The visual of the parameter updates is:

ggplot(dat, aes(x=x,y=y,z=apply(dat,1,f))) + 
  geom_contour_filled(alpha=.7) + 
  geom_point(aes(x=theta.i0[1], y=theta.i0[2]), colour='red') +
  geom_point(aes(x=theta.i0[1], y=theta.i0[2]), colour='red') +
  geom_point(aes(x=theta.i1[1], y=theta.i1[2]), colour='red') +
  geom_segment(aes(x=theta.i0[1],y=theta.i0[2],xend=theta.i1[1], yend=theta.i1[2])) + 
  geom_point(aes(x=theta.i2[1], y=theta.i2[2]), colour='red') +
  geom_segment(aes(x=theta.i1[1],y=theta.i1[2],xend=theta.i2[1], yend=theta.i2[2])) + 
  labs(x='theta0', y='theta1', title = 'J(theta)')

If we repeat the above 20 times (epochs):

Therefore the optimal \(\theta\) vector calculated after 20 iterations is:

theta

## [1]  1.379446 -2.028778

where the correct answer is \((1,-2)\).

The above is a visual for the optimization process. Now, let’s see how the each parameter list (intercept and slope) perform on the data. To save space we will plot the parameter resuults of the 5th, 10th, 15th and 20th steps:

library('gridExtra')
set.seed(156)

thetas <- BGD(x,y,c(4,1.5), alpha = 0.1, max_iter = 20)

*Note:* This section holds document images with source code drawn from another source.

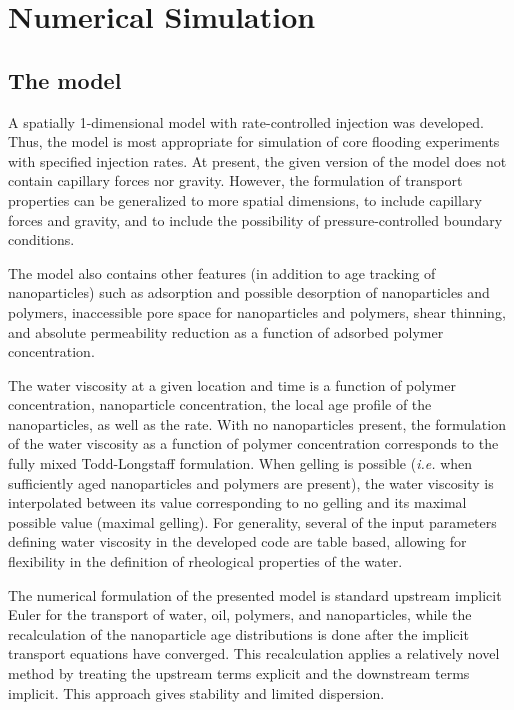\documentclass[nanomaterials,article,submit,moreauthors,pdftex]{Definitions/mdpi}
\begin{document}
\section{Numerical Simulation}
\subsection{The model}
A spatially 1-dimensional model with rate-controlled injection was developed. Thus, the model is most appropriate for simulation of core flooding experiments with specified injection rates. At present, the given version of the model does not contain capillary forces nor gravity. However, the formulation of transport properties can be generalized to more spatial dimensions, to include capillary forces and gravity, and to include the possibility of pressure-controlled boundary conditions. 

The model also contains other features (in addition to age tracking of nanoparticles) such as adsorption and possible desorption of nanoparticles and polymers, inaccessible pore space for nanoparticles and polymers, shear thinning, and absolute permeability reduction as a function of adsorbed polymer concentration. 

The water viscosity at a given location and time is a function of polymer concentration, nanoparticle concentration, the local age profile of the nanoparticles, as well as the rate. With no nanoparticles present, the formulation of the water viscosity as a function of polymer concentration corresponds to the fully mixed Todd-Longstaff formulation. When gelling is possible (\textit{i.e.} when sufficiently aged nanoparticles and polymers are present), the water viscosity is interpolated between its value corresponding to no gelling and its maximal possible value (maximal gelling).  For generality, several of the input parameters defining water viscosity in the developed code are table based, allowing for flexibility in the definition of rheological properties of the water.

The numerical formulation of the presented model is standard upstream implicit Euler for the transport of water, oil, polymers, and nanoparticles, while the recalculation of the nanoparticle age distributions is done after the implicit transport equations have converged. This recalculation applies a relatively novel method \citep{Flatten2008} by treating the upstream terms explicit and the downstream terms implicit. This approach gives stability and limited dispersion. 
\end{document}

## [1] "Finished in 20 epochs"

thetas <- do.call(rbind,thetas[[1]])

plot_line <- function(theta){
  ggplot(data.frame(x=x[,2],y=y)) + 
    geom_point(aes(x,y)) + 
    geom_abline(aes(intercept=theta[2],slope=theta[3]), colour='steelblue') + 
    labs(x='x',y='y', title=paste0('Epoch: ', theta[1]))
}

thetas <- cbind(1:nrow(thetas), thetas)
gs <- apply(thetas[seq(5,20,5),], 1,plot_line)
grid.arrange(grobs=gs, ncol=2)

BGD vs SGD

As we discussed before, SGD is a modification to BGD to reduce the computational cost. However later it was shown to be more effective in finding the optimal parameters. Below we will compare the two algorithms’ behaviour in 20 epochs. Since the SGD updates the parameters at each data point and our data has 100 observations, we will not plot all the history of parameter updates for presentation purposes. Instead, we will plot 5 parameters per each epoch:

set.seed(156)
x <- seq(-3,3,,100)
y <- gen_data(1,-2, x)
x <- cbind(1,x)

res.BGD <- BGD(x,y,c(4,1.5), alpha = 0.2, max_iter = 20)

## [1] "Finished in 20 epochs"

res.SGD <- SGD(x,y,c(4,1.5), alpha = 0.2, max_iter = 20)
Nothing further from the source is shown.